E.g. there's a parameter called "rain_chance". Depending on the values you get different pieces of text:

weather_report(rain_chance):
-(rain_chance < 0.1) No rain expected today.
-(rain_chance < 0.1) It won't rain today.
-(rain_chance < 0.5) It probably won't rain today.
-(rain_chance < 0.8) We're pretty sure it will rain.
-(rain_chance > 0.8) Bring an umbrella!
-(_) No idea what the weather is going to be.

The syntax is preliminary: we should be able to distinguish between a conditional statement and a line of text that begins with a bracket.

stebanos commented 6 years ago

Hm but this conflicts with the current randomizing aspect of the - signififier. It would no longer mean "choose one of these options", but instead act like switch/case.

fdb commented 6 years ago

I don't think it has to conflict. It just has a set of options that are also conditional. This means that if there are two options that satisfy the condition (like the rain_chance < 0.1 in the above example) the system can choose between the two; otherwise it is as if there was only one option to choose from.

stebanos commented 6 years ago

Ah I see. Well it's definitely something else that I had in mind for conditional logic, but yes this makes sense too!

dhruvramdev commented 6 years ago

Hi. If the syntax is somewhat finalized, then I can give it a shot .

AlexanderRossa commented 6 years ago

This Issue has been resolved in seedtext - the NPM module based on Seed. The repository for the project is here.

The syntax, for now, has been slightly altered so that the conditions are more distinct to anything else, simplifying the process of finding them and dealing with them. Using the example from above, the current adjusted syntax would be:

weather_report(rain_chance):
- ([rain_chance < 0.1]) No rain expected today.
- ([rain_chance < 0.1]) It won't rain today.
- ([rain_chance < 0.5]) It probably won't rain today.
- ([rain_chance < 0.8]) We're pretty sure it will rain.
- ([rain_chance > 0.8]) Bring an umbrella!
- ([_]) No idea what the weather is going to be.

The wildcard operator _ has been implemented as well, but its usage is identical to not preceding the choice with any condition and as such it might be a bit redundant, unless we want to enforce that each choice in a block with at least one choice preceded with a condition must be preceded with a condition.
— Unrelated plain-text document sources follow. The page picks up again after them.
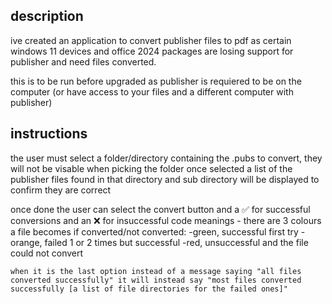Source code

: description
-
ive created an application to convert publisher files to pdf as certain windows 11 devices and office 2024 packages are losing support for publisher and need files converted.

this is to be run before upgraded as publisher is requiered to be on the computer (or have access to your files and a different computer with publisher)


instructions
-
the user must select a folder/directory containing the .pubs to convert, they will not be visable when picking the folder
once selected a list of the publisher files found in that directory and sub directory will be displayed to confirm they are correct

once done the user can select the convert button and a ✅ for successful conversions and an ❌ for insuccessful
    code meanings
    -
    there are 3 colours a file becomes if converted/not converted:
    -green, successful first try
    -orange, failed 1 or 2 times but successful
    -red, unsuccessful and the file could not convert
    
    when it is the last option instead of a message saying "all files converted successfully" it will instead say "most files converted successfully [a list of file directories for the failed ones]"
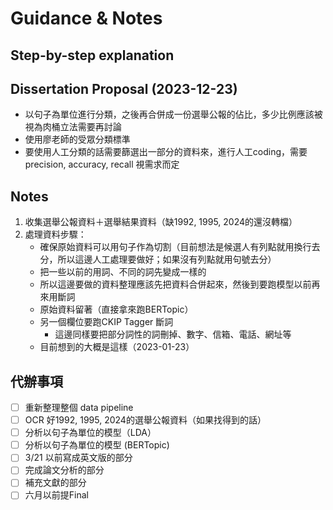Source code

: # Guidance & Notes
## Step-by-step explanation

## Dissertation Proposal (2023-12-23)
- 以句子為單位進行分類，之後再合併成一份選舉公報的佔比，多少比例應該被視為肉桶立法需要再討論
- 使用廖老師的受眾分類標準
- 要使用人工分類的話需要篩選出一部分的資料來，進行人工coding，需要precision, accuracy, recall 視需求而定

## Notes
1. 收集選舉公報資料＋選舉結果資料（缺1992, 1995, 2024的還沒轉檔）
2. 處理資料步驟：
    - 確保原始資料可以用句子作為切割（目前想法是候選人有列點就用換行去分，所以這邊人工處理要做好；如果沒有列點就用句號去分）
    - 把一些以前的用詞、不同的詞先變成一樣的
    - 所以這邊要做的資料整理應該先把資料合併起來，然後到要跑模型以前再來用斷詞
    - 原始資料留著（直接拿來跑BERTopic）
    - 另一個欄位要跑CKIP Tagger 斷詞
        - 這邊同樣要把部分詞性的詞刪掉、數字、信箱、電話、網址等
    - 目前想到的大概是這樣（2023-01-23）

## 代辦事項
- [ ] 重新整理整個 data pipeline
- [ ] OCR 好1992, 1995, 2024的選舉公報資料（如果找得到的話）
- [ ] 分析以句子為單位的模型（LDA）
- [ ] 分析以句子為單位的模型 (BERTopic)
- [ ] 3/21 以前寫成英文版的部分
- [ ] 完成論文分析的部分
- [ ] 補充文獻的部分
- [ ] 六月以前提Final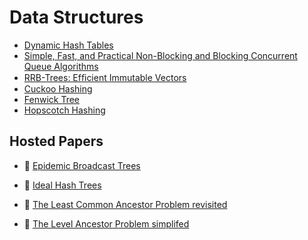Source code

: # Data Structures

* [Dynamic Hash Tables](http://www.csd.uoc.gr/~hy460/pdf/Dynamic%20Hash%20Tables.pdf)
* [Simple, Fast, and Practical Non-Blocking and Blocking Concurrent Queue Algorithms](https://www.cs.rochester.edu/u/scott/papers/1996_PODC_queues.pdf)
* [RRB-Trees: Efﬁcient Immutable Vectors](http://infoscience.epfl.ch/record/169879/files/RMTrees.pdf)
* [Cuckoo Hashing](http://www.it-c.dk/people/pagh/papers/cuckoo-jour.pdf)
* [Fenwick Tree](http://citeseerx.ist.psu.edu/viewdoc/download?doi=10.1.1.14.8917&rep=rep1&type=pdf)
* [Hopscotch Hashing](http://mcg.cs.tau.ac.il/papers/disc2008-hopscotch.pdf)

## Hosted Papers

* :scroll: [Epidemic Broadcast Trees](epidemic-broadcast-trees.pdf)

* :scroll: [Ideal Hash Trees](ideal-hash-trees.pdf)

* :scroll: [The Least Common Ancestor Problem revisited](lca-revisited.pdf)

* :scroll: [The Level Ancestor Problem simplifed](level-ancestor-simplified.pdf)
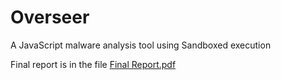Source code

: # Overseer
A JavaScript malware analysis tool using Sandboxed execution

Final report is in the file [Final Report.pdf](https://github.com/IceWizard4902/Overseer/blob/main/Final%20Report.pdf)
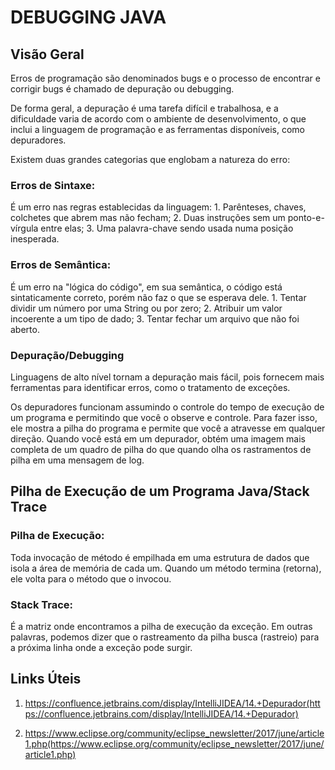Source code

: # DEBUGGING JAVA

## Visão Geral

Erros de programação são denominados bugs e o processo de encontrar e corrigir bugs é chamado de depuração ou
debugging.

De forma geral, a depuração é uma tarefa difícil e trabalhosa, e a dificuldade varia de acordo com o ambiente de desenvolvimento, o que inclui a linguagem de programação e as ferramentas disponíveis, como depuradores.

Existem duas grandes categorias que englobam a natureza do erro:

### Erros de Sintaxe:

É um erro nas regras establecidas da linguagem: 1. Parênteses, chaves, colchetes que abrem mas não fecham; 2. Duas instruções sem um ponto-e-vírgula entre elas; 3. Uma palavra-chave sendo usada numa posição inesperada.

### Erros de Semântica:

É um erro na "lógica do código", em sua semântica, o código está sintaticamente correto, porém não faz o que se esperava dele. 1. Tentar dividir um número por uma String ou por zero; 2. Atribuir um valor incoerente a um tipo de dado; 3. Tentar fechar um arquivo que não foi aberto.

### Depuração/Debugging

Linguagens de alto nível tornam a depuração mais fácil, pois fornecem mais ferramentas para identificar erros, como o tratamento de exceções.

Os depuradores funcionam assumindo o controle do tempo de execução de um programa e permitindo que você o observe e controle. Para fazer isso, ele mostra a pilha do programa e permite que você a atravesse em qualquer direção. Quando você está em um depurador, obtém uma imagem mais completa de um quadro de pilha do que quando olha os rastramentos de pilha em uma mensagem de log.

## Pilha de Execução de um Programa Java/Stack Trace

### Pilha de Execução:

Toda invocação de método é empilhada em uma estrutura de dados que isola a área de memória de cada um. Quando um método termina (retorna), ele volta para o método que o invocou.

### Stack Trace:

É a matriz onde encontramos a pilha de execução da exceção. Em outras palavras, podemos dizer que o rastreamento da pilha busca (rastreio) para a próxima linha onde a exceção pode surgir.

## Links Úteis

1. https://confluence.jetbrains.com/display/IntelliJIDEA/14.+Depurador(https://confluence.jetbrains.com/display/IntelliJIDEA/14.+Depurador)

2. https://www.eclipse.org/community/eclipse_newsletter/2017/june/article1.php(https://www.eclipse.org/community/eclipse_newsletter/2017/june/article1.php)

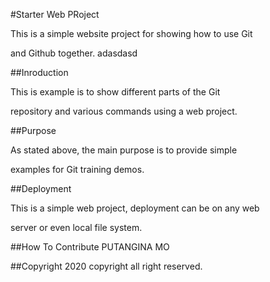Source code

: #Starter Web PRoject



This is a simple website project for showing how to use Git 

and Github together. adasdasd

##Inroduction

This is example is to show different parts of the Git 

repository and various commands using a web project.


##Purpose

As stated above, the main purpose is to provide simple 

examples for Git training demos.


##Deployment

This is a simple web project, deployment can be on any web 

server or even local file system.


##How To Contribute
	PUTANGINA MO

##Copyright
2020 copyright all right reserved.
It might also be worth noting that the conditions are evaluated as classic JavaScript and if rain_chancepassed in would be, for example, 0.05, any of the choices could be selected based on solely this condition. While this generally makes sense, in this example it could result in'Bring an umbrella!' which does not seem to be correct. To specify choices valid for ranges of values, classic logical expressions chaining can be used:

- ([(rain_chance < 0.5) && (rain_chance > 0.25)]) It probably won't rain today.

The conditions are evaluated in the parsePhraseBook method and the condition variables are passed in as aconditionalVariables parameter which is a JS object with key:value pairs where key is the variable name and value is the value. The documentation explains this in more detail.